**How to complete this task**
Lines from the one containing "- [注册 Azure" to the end of the data below are to be restated exactly, with both ends included and nothing else.

**Data under study**
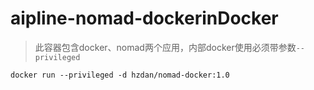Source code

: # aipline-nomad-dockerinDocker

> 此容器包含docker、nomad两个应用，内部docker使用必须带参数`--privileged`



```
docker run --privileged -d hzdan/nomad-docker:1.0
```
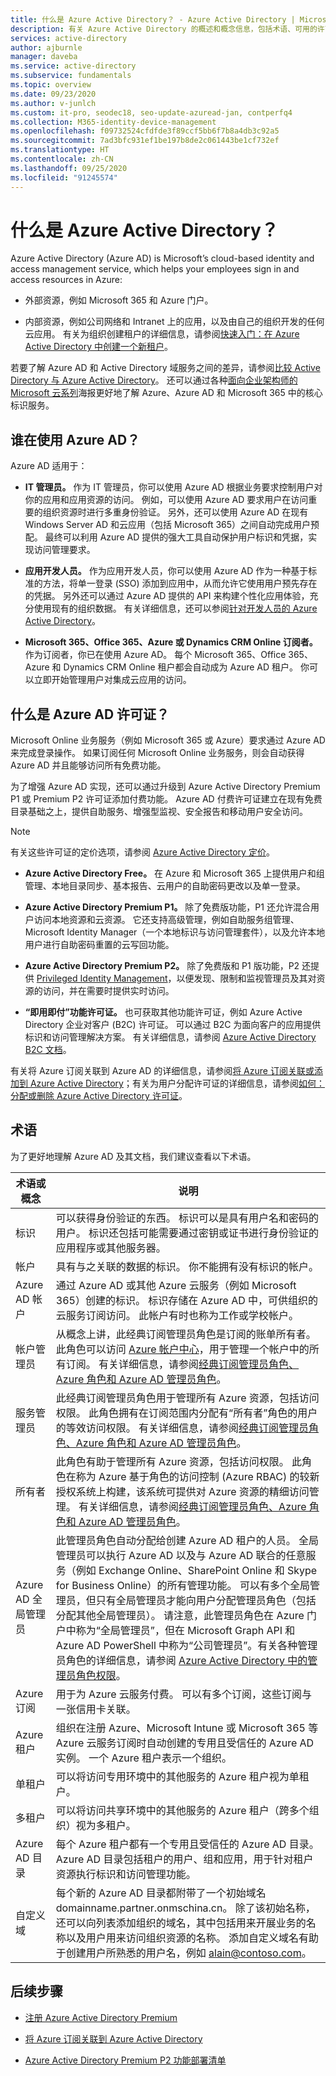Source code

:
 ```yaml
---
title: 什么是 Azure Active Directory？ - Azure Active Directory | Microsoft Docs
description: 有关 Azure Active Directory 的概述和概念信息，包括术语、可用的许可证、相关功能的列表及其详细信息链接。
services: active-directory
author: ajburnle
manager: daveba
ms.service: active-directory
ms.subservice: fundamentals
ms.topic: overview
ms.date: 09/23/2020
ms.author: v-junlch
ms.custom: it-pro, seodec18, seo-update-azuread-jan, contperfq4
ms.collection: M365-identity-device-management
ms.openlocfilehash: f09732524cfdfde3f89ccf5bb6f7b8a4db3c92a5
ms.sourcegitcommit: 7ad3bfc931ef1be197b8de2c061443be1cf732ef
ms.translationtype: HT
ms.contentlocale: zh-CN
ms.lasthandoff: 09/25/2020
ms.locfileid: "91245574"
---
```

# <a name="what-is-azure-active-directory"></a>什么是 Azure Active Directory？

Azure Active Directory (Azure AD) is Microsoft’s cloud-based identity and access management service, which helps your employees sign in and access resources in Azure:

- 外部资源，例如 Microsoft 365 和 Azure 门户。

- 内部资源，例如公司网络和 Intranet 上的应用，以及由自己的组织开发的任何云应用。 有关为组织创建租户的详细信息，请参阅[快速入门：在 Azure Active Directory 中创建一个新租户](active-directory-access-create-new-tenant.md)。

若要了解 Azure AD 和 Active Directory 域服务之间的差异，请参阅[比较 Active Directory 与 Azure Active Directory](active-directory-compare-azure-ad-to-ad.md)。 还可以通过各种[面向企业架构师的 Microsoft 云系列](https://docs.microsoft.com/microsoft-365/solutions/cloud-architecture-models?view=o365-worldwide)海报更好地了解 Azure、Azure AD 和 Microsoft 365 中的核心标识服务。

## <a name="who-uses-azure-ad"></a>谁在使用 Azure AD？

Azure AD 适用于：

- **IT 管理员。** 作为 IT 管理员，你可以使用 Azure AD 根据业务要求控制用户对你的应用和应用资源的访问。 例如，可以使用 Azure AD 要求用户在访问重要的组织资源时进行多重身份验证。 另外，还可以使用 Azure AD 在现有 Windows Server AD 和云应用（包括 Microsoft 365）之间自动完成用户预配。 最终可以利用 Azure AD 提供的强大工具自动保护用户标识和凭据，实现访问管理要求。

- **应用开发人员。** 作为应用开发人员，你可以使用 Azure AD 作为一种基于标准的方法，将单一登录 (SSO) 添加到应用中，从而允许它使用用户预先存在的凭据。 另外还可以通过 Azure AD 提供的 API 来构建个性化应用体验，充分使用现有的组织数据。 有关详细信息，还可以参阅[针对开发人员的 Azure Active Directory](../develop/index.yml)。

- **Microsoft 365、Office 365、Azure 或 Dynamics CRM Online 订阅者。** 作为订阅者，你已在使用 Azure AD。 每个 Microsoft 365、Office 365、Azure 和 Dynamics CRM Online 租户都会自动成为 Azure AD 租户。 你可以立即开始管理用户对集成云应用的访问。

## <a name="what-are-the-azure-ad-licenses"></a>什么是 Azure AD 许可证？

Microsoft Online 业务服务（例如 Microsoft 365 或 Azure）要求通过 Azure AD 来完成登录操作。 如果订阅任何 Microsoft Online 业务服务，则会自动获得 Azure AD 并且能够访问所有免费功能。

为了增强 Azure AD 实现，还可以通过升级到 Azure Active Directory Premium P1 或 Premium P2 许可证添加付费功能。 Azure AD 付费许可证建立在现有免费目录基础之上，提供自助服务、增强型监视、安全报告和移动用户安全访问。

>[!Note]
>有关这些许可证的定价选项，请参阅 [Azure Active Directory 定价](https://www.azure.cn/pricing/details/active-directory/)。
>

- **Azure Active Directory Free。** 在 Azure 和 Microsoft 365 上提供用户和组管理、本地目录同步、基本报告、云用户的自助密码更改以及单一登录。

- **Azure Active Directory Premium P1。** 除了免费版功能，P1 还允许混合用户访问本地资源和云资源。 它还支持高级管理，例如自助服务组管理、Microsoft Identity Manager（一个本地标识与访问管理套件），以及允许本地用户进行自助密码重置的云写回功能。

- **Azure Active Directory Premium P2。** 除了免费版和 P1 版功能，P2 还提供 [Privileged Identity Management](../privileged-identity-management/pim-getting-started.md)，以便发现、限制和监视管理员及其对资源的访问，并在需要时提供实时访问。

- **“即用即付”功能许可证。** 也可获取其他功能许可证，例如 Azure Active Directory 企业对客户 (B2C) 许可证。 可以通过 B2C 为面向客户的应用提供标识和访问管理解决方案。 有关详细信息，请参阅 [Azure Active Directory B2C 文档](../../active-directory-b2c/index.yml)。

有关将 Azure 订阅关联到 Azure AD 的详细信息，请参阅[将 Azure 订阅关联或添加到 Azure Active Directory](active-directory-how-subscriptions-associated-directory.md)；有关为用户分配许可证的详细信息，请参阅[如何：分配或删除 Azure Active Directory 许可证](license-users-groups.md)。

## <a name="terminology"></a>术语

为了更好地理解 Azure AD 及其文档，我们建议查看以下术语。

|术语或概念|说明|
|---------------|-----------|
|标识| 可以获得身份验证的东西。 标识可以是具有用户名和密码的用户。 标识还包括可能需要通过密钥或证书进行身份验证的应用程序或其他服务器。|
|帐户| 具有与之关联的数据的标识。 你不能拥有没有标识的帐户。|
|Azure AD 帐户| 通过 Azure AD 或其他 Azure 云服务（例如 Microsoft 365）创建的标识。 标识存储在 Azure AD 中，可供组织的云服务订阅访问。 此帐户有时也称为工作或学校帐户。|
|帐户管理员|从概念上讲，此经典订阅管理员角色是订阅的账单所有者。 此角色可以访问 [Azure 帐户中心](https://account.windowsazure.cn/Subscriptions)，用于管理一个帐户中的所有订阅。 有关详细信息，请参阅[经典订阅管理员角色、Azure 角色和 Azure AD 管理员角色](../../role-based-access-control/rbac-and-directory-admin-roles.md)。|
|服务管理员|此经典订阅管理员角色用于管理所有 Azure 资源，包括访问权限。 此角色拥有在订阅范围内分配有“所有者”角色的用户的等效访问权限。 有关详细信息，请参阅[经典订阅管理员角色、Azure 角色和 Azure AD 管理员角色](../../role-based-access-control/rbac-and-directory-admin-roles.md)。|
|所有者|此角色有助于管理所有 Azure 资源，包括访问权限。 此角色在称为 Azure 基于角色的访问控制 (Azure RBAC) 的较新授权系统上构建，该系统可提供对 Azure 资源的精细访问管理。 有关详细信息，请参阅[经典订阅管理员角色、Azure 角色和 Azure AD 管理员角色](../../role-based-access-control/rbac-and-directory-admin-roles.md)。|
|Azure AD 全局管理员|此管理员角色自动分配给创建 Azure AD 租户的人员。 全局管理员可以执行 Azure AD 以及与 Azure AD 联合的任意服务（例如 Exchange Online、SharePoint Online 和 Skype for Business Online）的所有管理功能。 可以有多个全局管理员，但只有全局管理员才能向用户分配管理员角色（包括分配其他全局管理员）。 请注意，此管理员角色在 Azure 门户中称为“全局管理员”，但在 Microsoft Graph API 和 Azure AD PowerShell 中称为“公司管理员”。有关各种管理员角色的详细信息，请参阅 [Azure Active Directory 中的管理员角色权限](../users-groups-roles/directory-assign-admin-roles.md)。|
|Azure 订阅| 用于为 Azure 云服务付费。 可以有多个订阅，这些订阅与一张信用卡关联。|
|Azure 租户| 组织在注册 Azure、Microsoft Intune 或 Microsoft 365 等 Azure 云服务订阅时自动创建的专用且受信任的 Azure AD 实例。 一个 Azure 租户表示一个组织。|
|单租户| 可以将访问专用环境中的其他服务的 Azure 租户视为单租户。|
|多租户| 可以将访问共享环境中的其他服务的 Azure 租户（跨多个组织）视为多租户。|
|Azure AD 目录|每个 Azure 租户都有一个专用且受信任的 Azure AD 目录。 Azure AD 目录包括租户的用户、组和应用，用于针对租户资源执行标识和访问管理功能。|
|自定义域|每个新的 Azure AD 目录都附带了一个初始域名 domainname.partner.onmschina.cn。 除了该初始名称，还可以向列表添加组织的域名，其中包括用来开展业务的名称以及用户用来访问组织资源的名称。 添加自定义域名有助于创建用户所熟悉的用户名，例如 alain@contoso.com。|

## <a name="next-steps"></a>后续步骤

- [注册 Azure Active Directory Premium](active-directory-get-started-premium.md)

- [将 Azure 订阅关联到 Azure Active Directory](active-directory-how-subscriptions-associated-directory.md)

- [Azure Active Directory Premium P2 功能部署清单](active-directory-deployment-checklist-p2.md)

**Exercise answer**
- [注册 Azure Active Directory Premium](active-directory-get-started-premium.md)

- [将 Azure 订阅关联到 Azure Active Directory](active-directory-how-subscriptions-associated-directory.md)

- [Azure Active Directory Premium P2 功能部署清单](active-directory-deployment-checklist-p2.md)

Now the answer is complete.